While it’s a fabulous idea to poll the marketplace to get a sense of what similar service providers charge (and I always recommend it), relying only upon others’ ideas to set your prices and fees opens the door to some tricky territory.

Maybe your competitor with the ultra-low rates is struggling to meet her basic needs — and by adopting her pricing structure, you’ll just make the same mistakes. Perhaps that discounted Virtual Assistant agency is actually outsourcing their work to people in the Philippines, where the cost of living is low enough, they can afford to undercut someone living in San Francisco. Or maybe you’re facing a health crisis or have a baby on the way or have any number of other reasons for needing to charge differently than your competition.

Allowing others to set your pricing might seem easy and rational — but you may soon find yourself struggling to achieve the thriving lifestyle you hoped your business would help you enjoy.

But perhaps even more importantly: allowing others (whether it’s your community, competitors, or clients) to determine your pricing means missing a fantastic opportunity for personal discovery and development. I firmly believe that, when approached mindfully and compassionately, money can be our portal into greater empowerment and peace of mind. And the question, “what should I charge?”, while it might be a gigantic nut to crack, is also rich with growth potential for those brave enough to ask it (and keep asking it) consciously.

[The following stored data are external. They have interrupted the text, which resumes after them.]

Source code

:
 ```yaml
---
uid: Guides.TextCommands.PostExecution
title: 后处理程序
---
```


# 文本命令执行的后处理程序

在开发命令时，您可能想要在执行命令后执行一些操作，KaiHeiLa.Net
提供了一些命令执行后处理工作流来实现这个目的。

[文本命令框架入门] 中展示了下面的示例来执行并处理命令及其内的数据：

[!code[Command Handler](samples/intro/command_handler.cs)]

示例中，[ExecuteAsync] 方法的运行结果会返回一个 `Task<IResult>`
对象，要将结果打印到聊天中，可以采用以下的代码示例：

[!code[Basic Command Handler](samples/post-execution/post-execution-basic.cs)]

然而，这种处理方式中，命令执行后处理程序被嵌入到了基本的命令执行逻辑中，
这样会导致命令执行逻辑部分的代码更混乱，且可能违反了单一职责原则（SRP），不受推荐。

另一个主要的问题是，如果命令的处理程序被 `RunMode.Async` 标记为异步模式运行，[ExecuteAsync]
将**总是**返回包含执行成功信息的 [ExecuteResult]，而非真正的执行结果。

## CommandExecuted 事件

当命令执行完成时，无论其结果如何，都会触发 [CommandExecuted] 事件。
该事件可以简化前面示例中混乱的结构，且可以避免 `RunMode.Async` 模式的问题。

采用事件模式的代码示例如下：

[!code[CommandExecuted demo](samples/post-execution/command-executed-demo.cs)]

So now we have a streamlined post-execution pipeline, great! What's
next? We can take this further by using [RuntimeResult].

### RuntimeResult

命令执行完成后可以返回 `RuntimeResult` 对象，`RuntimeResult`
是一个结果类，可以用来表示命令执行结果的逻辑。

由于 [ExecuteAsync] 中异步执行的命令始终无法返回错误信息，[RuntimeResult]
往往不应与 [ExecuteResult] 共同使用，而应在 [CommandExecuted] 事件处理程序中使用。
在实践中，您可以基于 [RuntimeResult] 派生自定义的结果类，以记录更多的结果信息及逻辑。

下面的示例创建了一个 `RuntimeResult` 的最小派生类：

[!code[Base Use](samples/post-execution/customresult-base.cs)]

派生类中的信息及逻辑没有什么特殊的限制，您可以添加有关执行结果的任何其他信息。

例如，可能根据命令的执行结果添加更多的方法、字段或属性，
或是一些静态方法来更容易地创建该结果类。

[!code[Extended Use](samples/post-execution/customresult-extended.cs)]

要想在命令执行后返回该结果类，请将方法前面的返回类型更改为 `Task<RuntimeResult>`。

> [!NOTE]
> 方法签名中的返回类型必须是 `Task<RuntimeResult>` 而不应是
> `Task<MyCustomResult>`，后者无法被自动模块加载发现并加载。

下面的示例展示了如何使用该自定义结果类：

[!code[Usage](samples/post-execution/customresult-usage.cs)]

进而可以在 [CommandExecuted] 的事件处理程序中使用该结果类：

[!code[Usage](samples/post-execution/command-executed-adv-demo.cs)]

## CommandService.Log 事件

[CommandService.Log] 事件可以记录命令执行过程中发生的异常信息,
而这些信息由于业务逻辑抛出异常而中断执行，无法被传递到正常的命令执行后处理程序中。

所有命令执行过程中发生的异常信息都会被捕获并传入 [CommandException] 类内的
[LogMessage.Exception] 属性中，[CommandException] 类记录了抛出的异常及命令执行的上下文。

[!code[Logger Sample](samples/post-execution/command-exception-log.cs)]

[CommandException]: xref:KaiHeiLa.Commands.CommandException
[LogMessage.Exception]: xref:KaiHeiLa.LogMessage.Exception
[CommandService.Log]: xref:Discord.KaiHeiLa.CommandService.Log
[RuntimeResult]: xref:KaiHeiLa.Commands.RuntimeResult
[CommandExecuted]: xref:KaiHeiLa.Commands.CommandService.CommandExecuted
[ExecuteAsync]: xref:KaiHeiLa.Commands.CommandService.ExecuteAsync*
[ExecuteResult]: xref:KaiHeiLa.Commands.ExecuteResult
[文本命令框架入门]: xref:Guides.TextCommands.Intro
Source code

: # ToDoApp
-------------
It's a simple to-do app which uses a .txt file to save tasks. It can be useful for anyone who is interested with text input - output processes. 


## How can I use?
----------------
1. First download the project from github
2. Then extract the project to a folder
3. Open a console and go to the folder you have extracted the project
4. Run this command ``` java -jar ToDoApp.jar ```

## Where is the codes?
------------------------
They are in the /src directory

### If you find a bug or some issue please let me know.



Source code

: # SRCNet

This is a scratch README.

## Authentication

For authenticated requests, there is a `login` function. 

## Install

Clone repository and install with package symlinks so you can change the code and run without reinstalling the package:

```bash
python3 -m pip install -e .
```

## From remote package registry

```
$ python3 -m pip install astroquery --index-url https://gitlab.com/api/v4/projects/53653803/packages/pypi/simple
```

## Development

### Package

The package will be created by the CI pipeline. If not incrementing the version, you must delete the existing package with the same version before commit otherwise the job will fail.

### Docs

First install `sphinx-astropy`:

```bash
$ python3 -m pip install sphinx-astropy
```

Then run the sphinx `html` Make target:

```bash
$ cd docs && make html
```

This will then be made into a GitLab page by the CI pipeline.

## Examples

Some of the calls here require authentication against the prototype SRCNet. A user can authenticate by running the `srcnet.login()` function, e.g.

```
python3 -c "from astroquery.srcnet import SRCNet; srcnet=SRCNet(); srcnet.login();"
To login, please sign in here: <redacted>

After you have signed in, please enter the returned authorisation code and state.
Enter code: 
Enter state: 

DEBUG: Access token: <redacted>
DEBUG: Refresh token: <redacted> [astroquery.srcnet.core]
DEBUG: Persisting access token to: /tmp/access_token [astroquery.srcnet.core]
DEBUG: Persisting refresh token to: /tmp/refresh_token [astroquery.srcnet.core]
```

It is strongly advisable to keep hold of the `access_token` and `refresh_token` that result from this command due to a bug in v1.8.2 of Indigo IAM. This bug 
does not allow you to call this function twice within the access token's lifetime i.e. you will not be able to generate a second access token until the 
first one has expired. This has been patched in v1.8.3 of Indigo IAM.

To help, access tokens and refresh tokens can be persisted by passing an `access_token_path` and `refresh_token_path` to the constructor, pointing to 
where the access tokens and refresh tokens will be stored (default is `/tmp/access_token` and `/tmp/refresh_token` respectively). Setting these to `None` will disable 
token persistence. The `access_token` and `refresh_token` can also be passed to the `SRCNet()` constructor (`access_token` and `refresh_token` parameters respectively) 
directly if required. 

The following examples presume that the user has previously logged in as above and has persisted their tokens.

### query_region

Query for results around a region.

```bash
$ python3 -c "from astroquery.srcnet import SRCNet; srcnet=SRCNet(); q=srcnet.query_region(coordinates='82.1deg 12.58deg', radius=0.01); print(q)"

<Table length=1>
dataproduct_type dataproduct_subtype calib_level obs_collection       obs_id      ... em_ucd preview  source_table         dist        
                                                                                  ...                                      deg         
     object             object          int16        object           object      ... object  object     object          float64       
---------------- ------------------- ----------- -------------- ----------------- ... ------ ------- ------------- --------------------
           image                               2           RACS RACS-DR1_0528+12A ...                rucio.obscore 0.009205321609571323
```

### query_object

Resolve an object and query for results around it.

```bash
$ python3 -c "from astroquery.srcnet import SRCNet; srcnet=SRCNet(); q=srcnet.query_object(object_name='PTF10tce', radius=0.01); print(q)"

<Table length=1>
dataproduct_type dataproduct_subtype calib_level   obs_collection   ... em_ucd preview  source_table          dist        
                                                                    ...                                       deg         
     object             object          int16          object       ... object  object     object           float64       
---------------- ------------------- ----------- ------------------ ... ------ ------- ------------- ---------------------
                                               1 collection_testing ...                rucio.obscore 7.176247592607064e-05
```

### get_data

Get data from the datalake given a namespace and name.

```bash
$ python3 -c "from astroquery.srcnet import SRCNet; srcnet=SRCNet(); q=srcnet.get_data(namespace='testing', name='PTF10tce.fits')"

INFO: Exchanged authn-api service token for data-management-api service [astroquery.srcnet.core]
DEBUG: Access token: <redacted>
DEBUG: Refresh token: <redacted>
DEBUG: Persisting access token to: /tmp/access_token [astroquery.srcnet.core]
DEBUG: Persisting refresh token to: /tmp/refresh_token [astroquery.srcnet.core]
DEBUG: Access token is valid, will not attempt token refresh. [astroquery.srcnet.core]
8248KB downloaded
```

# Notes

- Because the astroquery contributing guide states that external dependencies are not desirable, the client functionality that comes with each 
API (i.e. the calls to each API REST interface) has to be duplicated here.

Another tempting solution to the “what should I charge” dilemma is jumping on the “charge what you’re worth” bandwagon. If you haven’t encountered this phrase, trust me: it’s everywhere these days, especially in the online business/creative entrepreneurial world. And while it’s founded upon good intentions (Claim your self-worth! Charge what you need to thrive!), I believe it leads us down a dangerous primrose path.

First of all, you, as a precious and unique human being, have an incalculable value. It’s beyond infinity. So how could you possibly charge what YOU are worth? You simply can’t. What’s worse: buying into the “charge what you’re worth” concept might lead you to believe you’re not as valuable as your competitor who earns more than you — and that’s a painful shame spiral waiting to happen.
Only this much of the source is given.